We collected the Latitude and Longitude coordinate of all the railway stations and all the airports from google map. Then we identified the nearest airport from each railway station. Afterwards, every railway station is mapped to the airport nearest to it. In this way, the railway stations for which the nearest airport is same, belong to the same set which corresponds to the airport. The nodes in the Merger Network represents a set of such railway stations and the nearest airport to all those railway stations. An edge exists between two nodes i and node j of the Merger Network, if there exists at least a single train connecting from at least one railway station in the set represented by node i to at least one railways station in the set represented by node j. The weights on the edges represent the total number of trains connecting two sets or nodes in a week. As train connectivity can be assumed as a notion of the quantity of commuters between regions, the edge-weights may be understood as commuting demand from one region to another region.

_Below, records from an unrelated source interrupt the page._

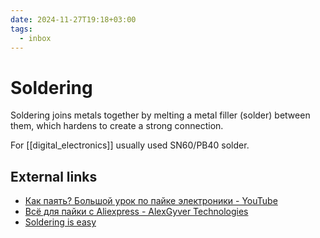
 ```yaml
---
date: 2024-11-27T19:18+03:00
tags:
  - inbox
---
```


# Soldering

Soldering joins metals together by melting a metal filler (solder) between them,
which hardens to create a strong connection.

For [[digital_electronics]] usually used SN60/PB40 solder.

## External links

- [Как паять? Большой урок по пайке электроники - YouTube](https://www.youtube.com/watch?v=h9RTe8-vmxo)
- [Всё для пайки с Aliexpress - AlexGyver Technologies](https://alexgyver.ru/all-for-soldering/)
- [Soldering is easy](https://mightyohm.com/files/soldercomic/FullSolderComic_EN.pdf)
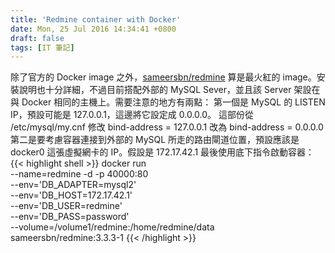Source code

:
 ```yaml
---
title: 'Redmine container with Docker'
date: Mon, 25 Jul 2016 14:34:41 +0800
draft: false
tags: [IT 筆記]
---
```


除了官方的 Docker image 之外，[sameersbn/redmine](https://hub.docker.com/r/sameersbn/redmine/) 算是最火紅的 image。安裝說明也十分詳細，不過目前搭配外部的 MySQL Sever，並且該 Server 架設在與 Docker 相同的主機上。需要注意的地方有兩點： 第一個是 MySQL 的 LISTEN IP，預設可能是 127.0.0.1，這邊將它設定成 0.0.0.0。 這部份從 /etc/mysql/my.cnf 修改 bind-address = 127.0.0.1 改為 bind-address = 0.0.0.0 第二是要考慮容器連接到外部的 MySQL 所走的路由閘道位置，預設應該是 docker0 這張虛擬網卡的 IP。假設是 172.17.42.1 最後使用底下指令啟動容器： {{< highlight shell >}} docker run \
--name=redmine -d -p 40000:80 \
--env='DB_ADAPTER=mysql2' \
--env='DB_HOST=172.17.42.1' \
--env='DB_USER=redmine' \
--env='DB_PASS=password' \
--volume=/volume1/redmine:/home/redmine/data \
sameersbn/redmine:3.3.3-1
{{< /highlight >}}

We got 103 nodes in the giant component of airways network but only 90 nodes in the giant connected component of the merger network. The rest of 13 nodes were isolated. This is because of the airports which are located on islands or in hilly areas without any train connectivity for e.g. Port Blair Airport or all the nearby stations are nearer to some other airport. While the current airways network had only 908 edges, the merger network contains 5618 edges over smaller number of nodes than the airways network. It shows that the airways network is very sparse than the demanded connectivity. Table 1 shows various characteristics of the merger network.

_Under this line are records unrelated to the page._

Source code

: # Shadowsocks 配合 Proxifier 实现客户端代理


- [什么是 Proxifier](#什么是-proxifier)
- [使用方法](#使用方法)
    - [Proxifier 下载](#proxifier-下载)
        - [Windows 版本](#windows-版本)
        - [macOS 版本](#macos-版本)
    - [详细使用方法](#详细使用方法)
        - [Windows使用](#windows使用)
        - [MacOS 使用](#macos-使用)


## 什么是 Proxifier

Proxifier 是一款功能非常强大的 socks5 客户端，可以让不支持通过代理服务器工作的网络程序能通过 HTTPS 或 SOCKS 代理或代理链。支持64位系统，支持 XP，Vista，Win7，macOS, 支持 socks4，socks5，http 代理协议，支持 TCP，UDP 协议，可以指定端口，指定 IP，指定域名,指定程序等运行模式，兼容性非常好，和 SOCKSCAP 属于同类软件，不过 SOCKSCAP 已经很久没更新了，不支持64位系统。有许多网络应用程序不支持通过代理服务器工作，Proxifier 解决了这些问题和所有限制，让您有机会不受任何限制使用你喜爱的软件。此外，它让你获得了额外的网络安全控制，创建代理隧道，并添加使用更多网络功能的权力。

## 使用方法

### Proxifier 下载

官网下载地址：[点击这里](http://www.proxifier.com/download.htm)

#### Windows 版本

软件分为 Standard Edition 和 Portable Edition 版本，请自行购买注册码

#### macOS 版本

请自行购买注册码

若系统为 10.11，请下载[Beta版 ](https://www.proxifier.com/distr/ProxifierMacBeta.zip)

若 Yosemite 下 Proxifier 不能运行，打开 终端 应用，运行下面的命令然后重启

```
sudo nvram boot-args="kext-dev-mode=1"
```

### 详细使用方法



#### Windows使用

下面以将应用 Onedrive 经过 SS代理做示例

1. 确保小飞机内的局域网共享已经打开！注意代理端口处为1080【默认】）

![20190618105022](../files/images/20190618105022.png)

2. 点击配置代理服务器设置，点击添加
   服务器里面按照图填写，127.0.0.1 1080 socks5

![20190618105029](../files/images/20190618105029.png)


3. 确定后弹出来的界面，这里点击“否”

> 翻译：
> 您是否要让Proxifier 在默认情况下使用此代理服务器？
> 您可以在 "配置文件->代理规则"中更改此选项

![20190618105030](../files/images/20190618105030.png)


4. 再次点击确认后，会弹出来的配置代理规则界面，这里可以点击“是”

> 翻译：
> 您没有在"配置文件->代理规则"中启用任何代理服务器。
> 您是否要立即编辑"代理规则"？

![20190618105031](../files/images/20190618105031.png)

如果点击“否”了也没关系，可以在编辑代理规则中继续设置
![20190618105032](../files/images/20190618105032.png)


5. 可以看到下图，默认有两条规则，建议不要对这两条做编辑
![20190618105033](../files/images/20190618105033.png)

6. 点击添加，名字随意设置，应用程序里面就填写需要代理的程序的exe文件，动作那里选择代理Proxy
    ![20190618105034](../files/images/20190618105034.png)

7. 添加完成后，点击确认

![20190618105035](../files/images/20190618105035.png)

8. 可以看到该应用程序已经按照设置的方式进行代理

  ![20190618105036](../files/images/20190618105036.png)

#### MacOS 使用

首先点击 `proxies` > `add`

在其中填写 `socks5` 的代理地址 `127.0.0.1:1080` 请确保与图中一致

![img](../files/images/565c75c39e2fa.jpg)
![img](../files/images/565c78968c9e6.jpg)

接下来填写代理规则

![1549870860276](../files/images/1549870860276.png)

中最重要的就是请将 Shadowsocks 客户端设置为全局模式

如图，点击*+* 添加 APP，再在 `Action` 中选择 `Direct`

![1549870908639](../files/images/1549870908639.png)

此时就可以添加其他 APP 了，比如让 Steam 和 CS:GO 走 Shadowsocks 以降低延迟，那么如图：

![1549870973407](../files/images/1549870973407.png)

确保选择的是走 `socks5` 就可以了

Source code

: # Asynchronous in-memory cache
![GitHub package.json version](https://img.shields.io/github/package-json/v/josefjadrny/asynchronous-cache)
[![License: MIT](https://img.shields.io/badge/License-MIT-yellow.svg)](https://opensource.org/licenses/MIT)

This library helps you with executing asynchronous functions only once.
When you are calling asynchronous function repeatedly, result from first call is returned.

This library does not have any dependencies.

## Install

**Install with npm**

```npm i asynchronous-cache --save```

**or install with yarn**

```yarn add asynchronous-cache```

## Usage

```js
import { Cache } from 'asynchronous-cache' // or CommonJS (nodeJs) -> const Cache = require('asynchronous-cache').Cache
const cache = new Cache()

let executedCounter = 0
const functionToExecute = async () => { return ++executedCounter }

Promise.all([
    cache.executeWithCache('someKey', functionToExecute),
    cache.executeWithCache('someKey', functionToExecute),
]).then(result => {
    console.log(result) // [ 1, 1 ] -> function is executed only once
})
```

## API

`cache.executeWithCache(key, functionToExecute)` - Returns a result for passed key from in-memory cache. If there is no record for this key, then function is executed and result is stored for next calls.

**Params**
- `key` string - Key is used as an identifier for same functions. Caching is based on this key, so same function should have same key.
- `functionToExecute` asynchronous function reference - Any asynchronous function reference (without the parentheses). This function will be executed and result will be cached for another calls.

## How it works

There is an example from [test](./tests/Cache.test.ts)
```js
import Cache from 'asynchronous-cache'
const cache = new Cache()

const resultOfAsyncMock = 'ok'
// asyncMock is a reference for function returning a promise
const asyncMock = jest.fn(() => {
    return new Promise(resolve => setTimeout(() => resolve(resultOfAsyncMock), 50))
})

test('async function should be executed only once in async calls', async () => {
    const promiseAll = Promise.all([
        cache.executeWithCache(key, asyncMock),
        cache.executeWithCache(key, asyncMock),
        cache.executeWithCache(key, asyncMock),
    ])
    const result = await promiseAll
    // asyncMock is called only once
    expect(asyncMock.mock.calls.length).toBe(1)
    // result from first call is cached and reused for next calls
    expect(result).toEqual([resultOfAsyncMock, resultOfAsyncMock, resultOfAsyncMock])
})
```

Table 1. Network Characteristics table

3 Network Analysis

In this section, we summarise various structural properties of the three networks (S-Railway Network, Airways Network and Merger Network) using popular network analysis tools. The analysis is similar to the one done by Ghosh et al. [1] and Bagler [2]. As the edges are bi-direction between nodes with almost similar weight, we consider the out going edges in most of the analysis.

Fig. 1.
figure 1

Degree Distributions

3.1 Degree Distribution

Degree of a node i, is the total number of edges that are incident on the node i. In case of S-Railway Network, out degree of a node i represents the total number of stations which are reachable by a single train from node i. Cumulative Degree Distribution is defined as \(D(k) = \displaystyle \sum _{i=k}^{\infty } d(i), \) Where d(i) = \(n_k/N\) , where \(n_k\) is the number of nodes having degree k and N is the total number of nodes in the network [14]. Cumulative degree distribution is used at place of simple degree distribution to avoid noise in the histogram [14]. Figure 1 shows the degree distribution of the three networks.

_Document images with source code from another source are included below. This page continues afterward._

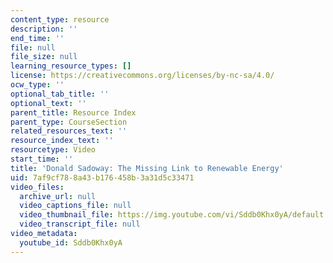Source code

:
 ```yaml
---
content_type: resource
description: ''
end_time: ''
file: null
file_size: null
learning_resource_types: []
license: https://creativecommons.org/licenses/by-nc-sa/4.0/
ocw_type: ''
optional_tab_title: ''
optional_text: ''
parent_title: Resource Index
parent_type: CourseSection
related_resources_text: ''
resource_index_text: ''
resourcetype: Video
start_time: ''
title: 'Donald Sadoway: The Missing Link to Renewable Energy'
uid: 7af9cf78-8a43-b176-458b-3a31d5c33471
video_files:
  archive_url: null
  video_captions_file: null
  video_thumbnail_file: https://img.youtube.com/vi/Sddb0Khx0yA/default.jpg
  video_transcript_file: null
video_metadata:
  youtube_id: Sddb0Khx0yA
---
```

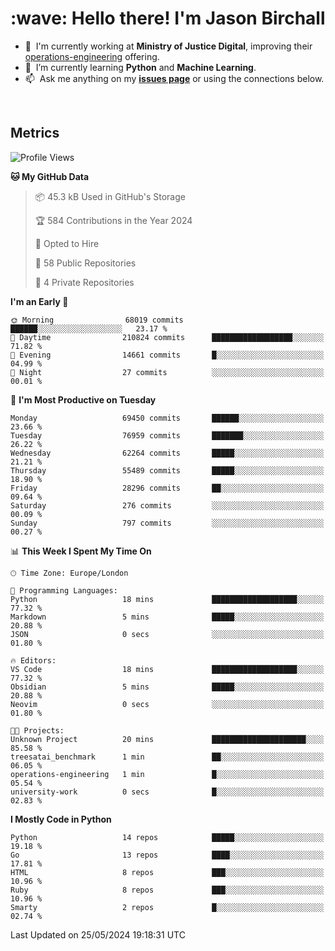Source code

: <h1 align="left" id="jason-title">:wave: Hello there! I'm Jason Birchall</h1>

- :office: &nbsp;I'm currently working at **Ministry of Justice Digital**, improving their [operations-engineering](https://github.com/ministryofjustice/operations-engineering) offering.
- :seedling: &nbsp;I’m currently learning **Python** and **Machine Learning**.
- :mailbox: &nbsp;Ask me anything on my **[issues page]** or using the connections below.


<br>


<h2>Metrics</h2>

<!--START_SECTION:waka-->
![Profile Views](http://img.shields.io/badge/Profile%20Views-0-blue)

**🐱 My GitHub Data** 

> 📦 45.3 kB Used in GitHub's Storage 
 > 
> 🏆 584 Contributions in the Year 2024
 > 
> 💼 Opted to Hire
 > 
> 📜 58 Public Repositories 
 > 
> 🔑 4 Private Repositories 
 > 
**I'm an Early 🐤** 

```text
🌞 Morning                68019 commits       ██████░░░░░░░░░░░░░░░░░░░   23.17 % 
🌆 Daytime                210824 commits      ██████████████████░░░░░░░   71.82 % 
🌃 Evening                14661 commits       █░░░░░░░░░░░░░░░░░░░░░░░░   04.99 % 
🌙 Night                  27 commits          ░░░░░░░░░░░░░░░░░░░░░░░░░   00.01 % 
```
📅 **I'm Most Productive on Tuesday** 

```text
Monday                   69450 commits       ██████░░░░░░░░░░░░░░░░░░░   23.66 % 
Tuesday                  76959 commits       ███████░░░░░░░░░░░░░░░░░░   26.22 % 
Wednesday                62264 commits       █████░░░░░░░░░░░░░░░░░░░░   21.21 % 
Thursday                 55489 commits       █████░░░░░░░░░░░░░░░░░░░░   18.90 % 
Friday                   28296 commits       ██░░░░░░░░░░░░░░░░░░░░░░░   09.64 % 
Saturday                 276 commits         ░░░░░░░░░░░░░░░░░░░░░░░░░   00.09 % 
Sunday                   797 commits         ░░░░░░░░░░░░░░░░░░░░░░░░░   00.27 % 
```


📊 **This Week I Spent My Time On** 

```text
🕑︎ Time Zone: Europe/London

💬 Programming Languages: 
Python                   18 mins             ███████████████████░░░░░░   77.32 % 
Markdown                 5 mins              █████░░░░░░░░░░░░░░░░░░░░   20.88 % 
JSON                     0 secs              ░░░░░░░░░░░░░░░░░░░░░░░░░   01.80 % 

🔥 Editors: 
VS Code                  18 mins             ███████████████████░░░░░░   77.32 % 
Obsidian                 5 mins              █████░░░░░░░░░░░░░░░░░░░░   20.88 % 
Neovim                   0 secs              ░░░░░░░░░░░░░░░░░░░░░░░░░   01.80 % 

🐱‍💻 Projects: 
Unknown Project          20 mins             █████████████████████░░░░   85.58 % 
treesatai_benchmark      1 min               ██░░░░░░░░░░░░░░░░░░░░░░░   06.05 % 
operations-engineering   1 min               █░░░░░░░░░░░░░░░░░░░░░░░░   05.54 % 
university-work          0 secs              █░░░░░░░░░░░░░░░░░░░░░░░░   02.83 % 
```

**I Mostly Code in Python** 

```text
Python                   14 repos            █████░░░░░░░░░░░░░░░░░░░░   19.18 % 
Go                       13 repos            ████░░░░░░░░░░░░░░░░░░░░░   17.81 % 
HTML                     8 repos             ███░░░░░░░░░░░░░░░░░░░░░░   10.96 % 
Ruby                     8 repos             ███░░░░░░░░░░░░░░░░░░░░░░   10.96 % 
Smarty                   2 repos             █░░░░░░░░░░░░░░░░░░░░░░░░   02.74 % 
```




 Last Updated on 25/05/2024 19:18:31 UTC
<!--END_SECTION:waka-->

<!-- links -->

[issues page]: https://github.com/jasonBirchall/jasonBirchall/issues "jasonBirchall/issues"
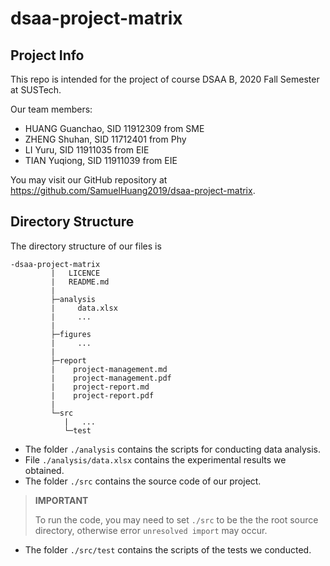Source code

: # dsaa-project-matrix

## Project Info

This repo is intended for the project of course DSAA B, 2020 Fall Semester at SUSTech.

Our team members:

- HUANG Guanchao, SID 11912309 from SME
- ZHENG Shuhan, SID 11712401 from Phy
- LI Yuru, SID 11911035 from EIE
- TIAN Yuqiong, SID 11911039 from EIE

You may visit our GitHub repository at <https://github.com/SamuelHuang2019/dsaa-project-matrix>.

## Directory Structure

The directory structure of our files is

```
-dsaa-project-matrix
         |   LICENCE
         |   README.md
         |
         ├─analysis
         |     data.xlsx
         |     ...
         |
         ├─figures
         |     ...
         |
         ├─report
         |    project-management.md
         |    project-management.pdf
         |    project-report.md
         |    project-report.pdf
         |   
         └─src
            |   ...
            └─test
```

- The folder `./analysis` contains the scripts for conducting data analysis.
- File `./analysis/data.xlsx` contains the experimental results we obtained.
- The folder `./src` contains the source code of our project.

>**IMPORTANT**
>
>To run the code, you may need to set `./src` to be the the root source directory, otherwise error `unresolved import` may occur.

- The folder `./src/test` contains the scripts of the tests we conducted.
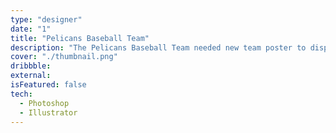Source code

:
 ```yaml
---
type: "designer"
date: "1"
title: "Pelicans Baseball Team"
description: "The Pelicans Baseball Team needed new team poster to display at there upcoming Baseball Tournament."
cover: "./thumbnail.png"
dribbble:
external:
isFeatured: false
tech:
  - Photoshop
  - Illustrator
---
```

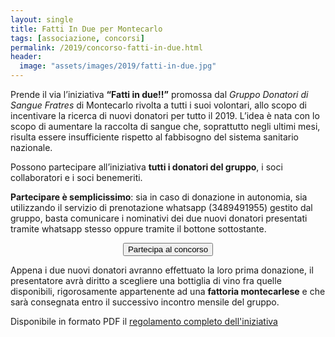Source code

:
 ```yaml
---
layout: single
title: Fatti In Due per Montecarlo
tags: [associazione, concorsi]
permalink: /2019/concorso-fatti-in-due.html
header:
  image: "assets/images/2019/fatti-in-due.jpg"
---
```


Prende il via l’iniziativa **“Fatti in due!!”** promossa dal *Gruppo Donatori di Sangue Fratres* di Montecarlo rivolta a tutti i suoi volontari, allo scopo di incentivare la ricerca di nuovi donatori per tutto il 2019. L’idea è nata con lo scopo di aumentare la raccolta di sangue che, soprattutto negli ultimi mesi, risulta essere insufficiente rispetto al fabbisogno del sistema sanitario nazionale.

Possono partecipare all’iniziativa **tutti i donatori del gruppo**, i soci collaboratori e i soci benemeriti.

**Partecipare è semplicissimo**: sia in caso di donazione in autonomia, sia utilizzando il servizio di prenotazione whatsapp (3489491955) gestito dal gruppo, basta comunicare i nominativi dei due nuovi donatori presentati tramite whatsapp stesso oppure tramite il bottone sottostante.

<p style="text-align: center;"><button type="button" onclick="window.open('https://bit.ly/partecipa-fatti-in-due','Partecipa al concorso Fatti in due!!','width=500,height=500')">Partecipa al concorso</button></p>

Appena i due nuovi donatori avranno effettuato la loro prima donazione, il presentatore avrà diritto a scegliere una bottiglia di vino fra quelle disponibili, rigorosamente appartenente ad una **fattoria montecarlese** e che sarà consegnata entro il successivo incontro mensile del gruppo.

Disponibile in formato PDF il [regolamento completo dell'iniziativa](/assets/downloads/2019/Regolamento-concorso-fatti-in-due.pdf)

The cumulative degree distribution of Indian railways network still follows exponential decay as noted by Ghosh et al. [1]. The approximate fit for the curve of cumulative degree distribution turns out to be D(k) \(\sim \) exp(-0.007k). The cumulative degree distribution of the Indian Airways Network still follows power law as noted by Bagler [2]. It is approximated by a power law curve with a scaling exponent y = 1.11 in \(P(k) \sim k^{-y}\). The degree distribution of Merger Network is characterized by a power function with a scaling exponent 0.95.

Fig. 2.
figure 2

Strength Distributions

3.2 Strength Distribution

The strength of a node i is defined as sum of the weights on the edges incident at i [1]. Strength at a node indicates the availability of transportation from that node. It can be understood as the weighted degree. The considered networks have weights on the edges, therefore, it is a good idea to study the strength distribution. It depicts the information about the traffic dynamics. The cumulative strength distribution [14] is defined as \(S(k) = \displaystyle \sum _{i=k}^{\infty } s(i).\) Fig. 2 shows the cumulative strength distribution of the three networks. The cumulative strength distribution S(k) of the railways network is observed to be an exponentially decaying distribution with scaling \(a = 0.001\) in the approximate fitting \(S(k) ~ exp(-ak)\). The Strength Distribution of the airways network and merger network follows power law with a scaling exponent y = 1.57 and 1.39 respectively.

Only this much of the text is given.